Any road. After punctum’s long description, mine seems churlish. But, I never ever liked this one. Seemed ponderous and too impressed with itself. A foretaste of prog, indeed.
#39: It’s a good question and the probable reason for the Doors’ underperformance in our charts is that they only visited Britain once, in ’68; significantly this coincided with/promoted their only UK Top 20 hit (within Morrison’s lifetime), “Hello I Love You.” In ’67 Britain they were still largely an underground secret (i.e. principally an albums act). Jose Feliciano’s cover (still sounding terrific on an absolutely blinding POTP last Saturday – ’68 and ’81) did considerably better and it wasn’t until Oliver Stone’s movie that the original finally made it into our top ten.
But there’s also a cultural basis; the opening sequence of the TV adaptation of The History Man is set at a student disco; hip young Howard Kirk demands that the DJ play the Doors and Jefferson Airplane but the DJ ignores him completely and spins “Silence Is Golden” instead.
But isn’t it glorious that it can still move someone who was born a generation after it was released? Billy #37, that’s a beautiful evocation of its effect, positively life-enhancing.
In my 80s Doors-discovery phase, when I was the DJ at the local community centre’s kiddies’disco, I’d stick “Light My Fire” on if I needed to go to the loo early in the session – by the time I got back the keyboard solo would have just started, and several bored-looking kids would be waiting for me to replace it with “Ghostbusters” or “Don’t Mess With My Toot Toot” or something. I’d like to think I educated them just a little!
You did educate them!
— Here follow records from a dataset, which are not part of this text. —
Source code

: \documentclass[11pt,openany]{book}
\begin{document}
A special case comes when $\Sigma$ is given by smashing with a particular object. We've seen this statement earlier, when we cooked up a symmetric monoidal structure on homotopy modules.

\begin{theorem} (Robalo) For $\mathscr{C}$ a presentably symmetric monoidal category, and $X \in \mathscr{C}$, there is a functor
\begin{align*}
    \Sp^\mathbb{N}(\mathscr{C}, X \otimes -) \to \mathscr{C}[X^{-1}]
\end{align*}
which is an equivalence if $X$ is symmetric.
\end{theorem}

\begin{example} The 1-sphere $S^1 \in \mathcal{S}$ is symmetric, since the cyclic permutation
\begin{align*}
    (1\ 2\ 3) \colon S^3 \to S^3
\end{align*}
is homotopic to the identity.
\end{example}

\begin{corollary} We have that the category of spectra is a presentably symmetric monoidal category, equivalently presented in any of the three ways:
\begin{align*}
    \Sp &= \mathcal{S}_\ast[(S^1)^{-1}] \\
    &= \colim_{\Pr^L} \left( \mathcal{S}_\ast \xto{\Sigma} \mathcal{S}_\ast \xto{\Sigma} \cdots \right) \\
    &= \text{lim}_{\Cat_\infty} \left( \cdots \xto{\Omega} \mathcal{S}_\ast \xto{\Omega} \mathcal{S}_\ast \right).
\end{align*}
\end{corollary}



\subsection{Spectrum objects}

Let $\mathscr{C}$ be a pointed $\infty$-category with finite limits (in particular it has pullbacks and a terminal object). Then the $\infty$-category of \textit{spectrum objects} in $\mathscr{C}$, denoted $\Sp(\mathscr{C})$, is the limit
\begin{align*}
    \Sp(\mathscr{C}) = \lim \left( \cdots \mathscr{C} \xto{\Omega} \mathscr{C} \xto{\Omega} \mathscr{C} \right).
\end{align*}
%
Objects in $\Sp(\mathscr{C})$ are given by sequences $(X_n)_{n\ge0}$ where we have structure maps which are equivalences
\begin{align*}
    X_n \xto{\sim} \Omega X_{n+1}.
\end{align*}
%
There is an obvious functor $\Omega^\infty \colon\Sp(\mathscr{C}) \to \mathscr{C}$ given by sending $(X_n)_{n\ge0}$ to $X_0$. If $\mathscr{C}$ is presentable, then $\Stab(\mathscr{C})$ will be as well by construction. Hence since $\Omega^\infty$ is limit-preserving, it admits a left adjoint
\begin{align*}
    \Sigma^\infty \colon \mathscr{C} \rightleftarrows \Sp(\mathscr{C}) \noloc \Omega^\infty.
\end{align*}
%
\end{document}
Ghostbusters is better than Light My Fire, proven by science…
I think Marcello’s correct — the US underground pretty much fell off the radar of widecast transational pop for a while, for a variety of reasons, some deliberate, and needed several significant media revamps (second half of British invasion, arrival of FM radio, bedding in of Radio One) before it re-established global broadcast potential
I thought “better than” was verboten in Sinkerland!
I am the emperor of Sinkerland so its iron laws do not apply to me.
That’s what Stanley Dance used to say and much good did it do him.
I am the Lord of the Dance said he
I Can’t Dance said Genesis.
(N.B.: for younger readers, Stanley Dance was a sort of jazz Geir).